Reading dates: 04 December 2023 – 07 January 2024
She was a shy, withdrawn child, who rarely spoke unprompted and who was so accustomed to positioning herself around a book – hands gripping it, eyes gazing at it, knees raised in support of it – that she seemed incomplete without one.
My recent two-year project of reading Lee Child’s Reacher novels has left me somewhat starved for fiction that is less formulaic, more ambitious and better written. Martin MacInnes’s In Ascension is all that and more and I thank Ian and Sally for their birthday gift (inscribed and signed too!).
Any sufficiently advanced technology will appear indistinguishable from magic.
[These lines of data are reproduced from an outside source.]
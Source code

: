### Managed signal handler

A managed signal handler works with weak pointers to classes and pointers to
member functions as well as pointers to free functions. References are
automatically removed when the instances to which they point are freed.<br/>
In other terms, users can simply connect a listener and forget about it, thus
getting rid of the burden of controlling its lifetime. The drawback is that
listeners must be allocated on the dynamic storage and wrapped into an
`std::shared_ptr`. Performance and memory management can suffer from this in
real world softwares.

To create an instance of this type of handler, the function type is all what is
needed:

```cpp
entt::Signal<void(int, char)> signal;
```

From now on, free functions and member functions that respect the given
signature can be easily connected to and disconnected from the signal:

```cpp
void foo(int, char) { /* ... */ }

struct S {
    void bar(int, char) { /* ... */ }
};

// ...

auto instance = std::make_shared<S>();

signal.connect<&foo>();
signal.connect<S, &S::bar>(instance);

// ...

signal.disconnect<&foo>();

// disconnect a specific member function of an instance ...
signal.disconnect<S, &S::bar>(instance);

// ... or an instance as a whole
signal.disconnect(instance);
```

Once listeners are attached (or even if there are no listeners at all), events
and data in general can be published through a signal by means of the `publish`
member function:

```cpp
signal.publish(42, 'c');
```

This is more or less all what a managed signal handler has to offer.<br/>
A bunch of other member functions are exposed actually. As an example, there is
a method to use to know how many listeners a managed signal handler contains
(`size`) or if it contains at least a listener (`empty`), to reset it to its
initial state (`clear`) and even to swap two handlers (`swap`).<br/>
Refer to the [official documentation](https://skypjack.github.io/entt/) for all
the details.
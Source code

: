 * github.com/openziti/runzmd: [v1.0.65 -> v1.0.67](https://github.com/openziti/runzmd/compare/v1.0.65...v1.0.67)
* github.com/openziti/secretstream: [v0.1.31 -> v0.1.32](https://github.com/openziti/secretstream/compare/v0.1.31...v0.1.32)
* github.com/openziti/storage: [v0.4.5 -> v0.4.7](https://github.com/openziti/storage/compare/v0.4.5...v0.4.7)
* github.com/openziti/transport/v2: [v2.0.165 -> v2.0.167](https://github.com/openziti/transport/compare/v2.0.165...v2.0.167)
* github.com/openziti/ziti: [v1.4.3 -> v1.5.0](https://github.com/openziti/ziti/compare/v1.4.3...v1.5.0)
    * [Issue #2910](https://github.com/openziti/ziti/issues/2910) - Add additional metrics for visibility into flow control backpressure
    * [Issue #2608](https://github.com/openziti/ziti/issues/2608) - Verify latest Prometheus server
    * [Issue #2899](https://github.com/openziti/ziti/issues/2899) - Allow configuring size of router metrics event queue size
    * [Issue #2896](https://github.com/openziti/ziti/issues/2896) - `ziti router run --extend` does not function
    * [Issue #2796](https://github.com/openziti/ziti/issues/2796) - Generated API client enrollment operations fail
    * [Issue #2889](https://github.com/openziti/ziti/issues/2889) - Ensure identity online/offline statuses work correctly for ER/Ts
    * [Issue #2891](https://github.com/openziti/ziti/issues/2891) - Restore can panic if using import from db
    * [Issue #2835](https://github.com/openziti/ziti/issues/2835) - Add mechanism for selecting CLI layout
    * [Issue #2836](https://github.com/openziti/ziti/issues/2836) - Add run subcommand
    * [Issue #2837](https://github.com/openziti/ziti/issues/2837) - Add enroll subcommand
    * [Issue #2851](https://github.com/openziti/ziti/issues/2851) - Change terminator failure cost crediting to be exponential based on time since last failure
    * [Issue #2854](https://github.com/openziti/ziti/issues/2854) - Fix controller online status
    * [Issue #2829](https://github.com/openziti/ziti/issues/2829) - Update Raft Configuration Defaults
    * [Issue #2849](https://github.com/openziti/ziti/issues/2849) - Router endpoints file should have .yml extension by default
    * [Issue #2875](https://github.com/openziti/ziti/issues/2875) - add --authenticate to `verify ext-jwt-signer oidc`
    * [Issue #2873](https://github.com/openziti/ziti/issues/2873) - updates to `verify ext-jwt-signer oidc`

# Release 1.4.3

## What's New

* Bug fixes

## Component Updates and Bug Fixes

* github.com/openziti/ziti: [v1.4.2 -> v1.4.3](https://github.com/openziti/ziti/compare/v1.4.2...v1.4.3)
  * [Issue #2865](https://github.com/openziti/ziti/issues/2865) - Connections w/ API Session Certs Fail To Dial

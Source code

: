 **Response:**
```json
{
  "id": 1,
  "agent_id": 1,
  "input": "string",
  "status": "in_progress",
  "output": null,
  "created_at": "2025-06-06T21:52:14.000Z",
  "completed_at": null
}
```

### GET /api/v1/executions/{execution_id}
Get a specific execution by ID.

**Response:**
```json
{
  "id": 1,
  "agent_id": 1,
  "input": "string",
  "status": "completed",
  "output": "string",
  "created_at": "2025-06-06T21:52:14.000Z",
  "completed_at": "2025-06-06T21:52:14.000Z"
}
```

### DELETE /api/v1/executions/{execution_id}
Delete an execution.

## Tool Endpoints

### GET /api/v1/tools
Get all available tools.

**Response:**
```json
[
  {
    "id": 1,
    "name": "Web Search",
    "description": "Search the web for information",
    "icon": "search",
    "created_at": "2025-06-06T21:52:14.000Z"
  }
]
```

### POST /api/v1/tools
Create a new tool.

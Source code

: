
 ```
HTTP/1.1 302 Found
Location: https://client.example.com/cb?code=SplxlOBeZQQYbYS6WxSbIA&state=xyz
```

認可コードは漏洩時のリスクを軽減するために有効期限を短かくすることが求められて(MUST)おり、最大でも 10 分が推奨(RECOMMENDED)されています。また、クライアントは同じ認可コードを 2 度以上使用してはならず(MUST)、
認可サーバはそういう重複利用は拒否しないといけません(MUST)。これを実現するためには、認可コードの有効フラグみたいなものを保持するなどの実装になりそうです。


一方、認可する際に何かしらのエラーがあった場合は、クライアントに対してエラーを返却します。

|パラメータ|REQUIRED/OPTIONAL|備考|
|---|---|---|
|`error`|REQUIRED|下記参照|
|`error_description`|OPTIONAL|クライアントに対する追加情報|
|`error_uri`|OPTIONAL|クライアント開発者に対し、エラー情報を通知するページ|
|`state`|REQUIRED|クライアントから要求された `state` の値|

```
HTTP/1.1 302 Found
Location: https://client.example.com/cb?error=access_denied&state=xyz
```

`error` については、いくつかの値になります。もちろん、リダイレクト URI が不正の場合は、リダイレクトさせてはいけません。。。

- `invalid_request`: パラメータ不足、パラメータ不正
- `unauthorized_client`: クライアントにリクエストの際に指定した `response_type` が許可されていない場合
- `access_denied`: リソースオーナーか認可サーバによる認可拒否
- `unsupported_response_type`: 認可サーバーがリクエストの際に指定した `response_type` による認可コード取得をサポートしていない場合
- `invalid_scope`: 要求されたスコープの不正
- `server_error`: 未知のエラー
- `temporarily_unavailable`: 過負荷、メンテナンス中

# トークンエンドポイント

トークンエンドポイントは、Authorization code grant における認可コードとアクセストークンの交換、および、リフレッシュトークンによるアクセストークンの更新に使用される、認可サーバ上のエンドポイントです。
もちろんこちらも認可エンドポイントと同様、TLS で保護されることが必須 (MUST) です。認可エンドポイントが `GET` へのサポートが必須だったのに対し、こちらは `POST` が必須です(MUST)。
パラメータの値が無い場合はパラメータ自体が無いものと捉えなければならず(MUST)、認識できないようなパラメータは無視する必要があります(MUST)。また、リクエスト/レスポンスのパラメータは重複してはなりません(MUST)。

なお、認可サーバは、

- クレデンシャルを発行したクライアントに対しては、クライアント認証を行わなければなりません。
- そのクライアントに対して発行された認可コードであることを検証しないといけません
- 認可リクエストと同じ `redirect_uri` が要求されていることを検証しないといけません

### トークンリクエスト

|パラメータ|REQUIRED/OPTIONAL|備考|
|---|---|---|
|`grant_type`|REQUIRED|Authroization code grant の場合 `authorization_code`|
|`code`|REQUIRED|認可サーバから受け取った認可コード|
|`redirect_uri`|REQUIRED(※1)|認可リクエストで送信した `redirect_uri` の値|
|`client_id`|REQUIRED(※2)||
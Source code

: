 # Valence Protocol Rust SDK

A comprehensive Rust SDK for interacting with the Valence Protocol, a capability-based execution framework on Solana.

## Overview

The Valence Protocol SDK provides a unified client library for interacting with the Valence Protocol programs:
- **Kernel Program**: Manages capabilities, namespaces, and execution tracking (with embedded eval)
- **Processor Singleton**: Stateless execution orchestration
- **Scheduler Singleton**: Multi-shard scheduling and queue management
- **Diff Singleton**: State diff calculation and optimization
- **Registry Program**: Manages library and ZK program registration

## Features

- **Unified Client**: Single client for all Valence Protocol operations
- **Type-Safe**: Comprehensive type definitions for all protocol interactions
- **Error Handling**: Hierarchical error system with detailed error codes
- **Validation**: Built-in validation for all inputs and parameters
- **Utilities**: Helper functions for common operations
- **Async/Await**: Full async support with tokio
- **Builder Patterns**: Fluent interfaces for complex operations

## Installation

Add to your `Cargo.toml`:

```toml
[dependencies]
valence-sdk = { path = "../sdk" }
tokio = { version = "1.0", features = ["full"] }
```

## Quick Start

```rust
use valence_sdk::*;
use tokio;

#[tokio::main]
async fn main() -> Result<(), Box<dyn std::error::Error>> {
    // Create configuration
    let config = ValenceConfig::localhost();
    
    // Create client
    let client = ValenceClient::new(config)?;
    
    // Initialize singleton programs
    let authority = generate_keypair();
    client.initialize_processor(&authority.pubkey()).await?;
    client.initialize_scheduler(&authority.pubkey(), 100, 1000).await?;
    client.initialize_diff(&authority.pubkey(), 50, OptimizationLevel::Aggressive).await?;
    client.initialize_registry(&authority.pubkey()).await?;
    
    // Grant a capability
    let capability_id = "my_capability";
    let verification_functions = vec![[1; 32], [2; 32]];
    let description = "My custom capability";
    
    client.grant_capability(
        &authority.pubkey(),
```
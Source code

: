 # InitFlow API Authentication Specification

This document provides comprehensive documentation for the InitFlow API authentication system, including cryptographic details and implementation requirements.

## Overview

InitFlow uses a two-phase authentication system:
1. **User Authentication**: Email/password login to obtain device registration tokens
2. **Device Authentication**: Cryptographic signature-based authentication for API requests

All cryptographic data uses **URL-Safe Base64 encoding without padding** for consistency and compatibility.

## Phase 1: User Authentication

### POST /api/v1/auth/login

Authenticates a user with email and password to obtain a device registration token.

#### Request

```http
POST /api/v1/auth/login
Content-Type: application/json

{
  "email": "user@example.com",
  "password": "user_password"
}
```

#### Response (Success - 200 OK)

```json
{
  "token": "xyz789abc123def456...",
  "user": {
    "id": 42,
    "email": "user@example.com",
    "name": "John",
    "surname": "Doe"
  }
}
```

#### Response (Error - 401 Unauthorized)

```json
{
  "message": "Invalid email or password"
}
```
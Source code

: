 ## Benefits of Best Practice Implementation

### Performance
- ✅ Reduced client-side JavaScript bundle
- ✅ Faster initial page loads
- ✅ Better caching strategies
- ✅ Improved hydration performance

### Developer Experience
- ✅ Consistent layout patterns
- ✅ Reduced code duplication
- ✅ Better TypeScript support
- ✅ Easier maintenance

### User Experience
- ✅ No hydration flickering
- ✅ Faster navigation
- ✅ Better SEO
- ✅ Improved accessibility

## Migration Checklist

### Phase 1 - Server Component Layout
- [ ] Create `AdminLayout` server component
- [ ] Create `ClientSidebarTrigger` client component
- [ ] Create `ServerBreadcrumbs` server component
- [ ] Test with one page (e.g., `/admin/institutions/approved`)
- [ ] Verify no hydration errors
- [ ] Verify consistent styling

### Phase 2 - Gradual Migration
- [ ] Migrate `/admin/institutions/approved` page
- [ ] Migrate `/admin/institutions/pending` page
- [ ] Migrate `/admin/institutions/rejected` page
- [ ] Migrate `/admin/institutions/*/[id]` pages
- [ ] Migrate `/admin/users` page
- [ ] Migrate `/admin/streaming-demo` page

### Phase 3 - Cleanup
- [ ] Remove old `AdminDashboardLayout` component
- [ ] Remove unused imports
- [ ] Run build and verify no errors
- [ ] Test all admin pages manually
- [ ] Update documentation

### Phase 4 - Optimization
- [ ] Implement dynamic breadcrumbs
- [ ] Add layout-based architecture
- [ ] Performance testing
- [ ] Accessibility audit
I spent most of my reading time in awe of the scope of this novel and the elegance of the execution. Nothing is forced and whole there is a sense of rigour and investigation, there are also very sensitive, emotional parts. This novel is both and. It deals with all the grand narratives of our times: climate change, space exploration, microbiology and family dynamics. It sounds impossible to do, but MacInnes manages. Part of the success if the structure of the book, each distinct part with a gorgeous arc that seems unsurpassable, yet it is achieved again at the next fold.
So many times I had identified errors – in my work and in my relationships – stemming from the original mistake of too many assumptions, of predicting rather than perceiving the world and seeing something that wasn’t really there.
The only downsides of his writing are, for me, the character development and the ending but both are worthwhile compromises. It is not that the characters in In Ascension are not deep, it is just that they are not as alive as other aspects of the narrative … And as for the ending, well, fair play to him, as it is very hard to do. The open nature of the last section Oceana is not a cope out and acts as a mystery. It is not quite satisfactory, though, but could it ever have been? Why do I need satisfaction at the end of a book when the book itself has been more than satisfactory?
Something in the rendering of Jupiter looks too virtual, too predictable. It’s exactly like the images I’ve seen of it before. This is a senseless thing to say, of course, but I expected the gas giant to appear different when I saw it myself, so close. It looks too perfect, too controlled. It lacks independence, as if conforming to our expectations, which is ironically not what we expected at all. You’re in shock, Tyler says. We all are. It isn’t the camera, or the screen, K, it’s us. We don’t know how to see it.
I don’t understand why In Ascension did not go further on the Booker Prize road, even all the way to winning it. I cannot comprehend what more a novel might need. This one, apart from being well rounded, represents our times extremely well. For me, it fulfils the category for a 5 star: There is nothing I would do differently if I was writing and I would re-read it.
If we were blind to anything representing a new category, then our individual histories might have amounted to a series of glancing encounters with unspeakable wonders – as a general summation, it felt about right. Life as a repeated failure to apprehend something.
While I was reading In Ascension, on Boxing Day 2023, my grandmother died and we held the funeral two days later – Spain is efficient when it comes to that. Her death was very beautiful. At home, with family, at the age of 94 and with no visible illness or pain. It was sad, though, and I miss her (and will do even more and the time passes). Her life was well lived to the end and I wonder if this is a satisfactory end because, although I do feel sadness, the overarching sense is one of beauty and … satisfaction. Something made sense in her story and there was no more mystery than that which is unanswerable.
A family is a group of strangers with a destructive desire for common nostalgia.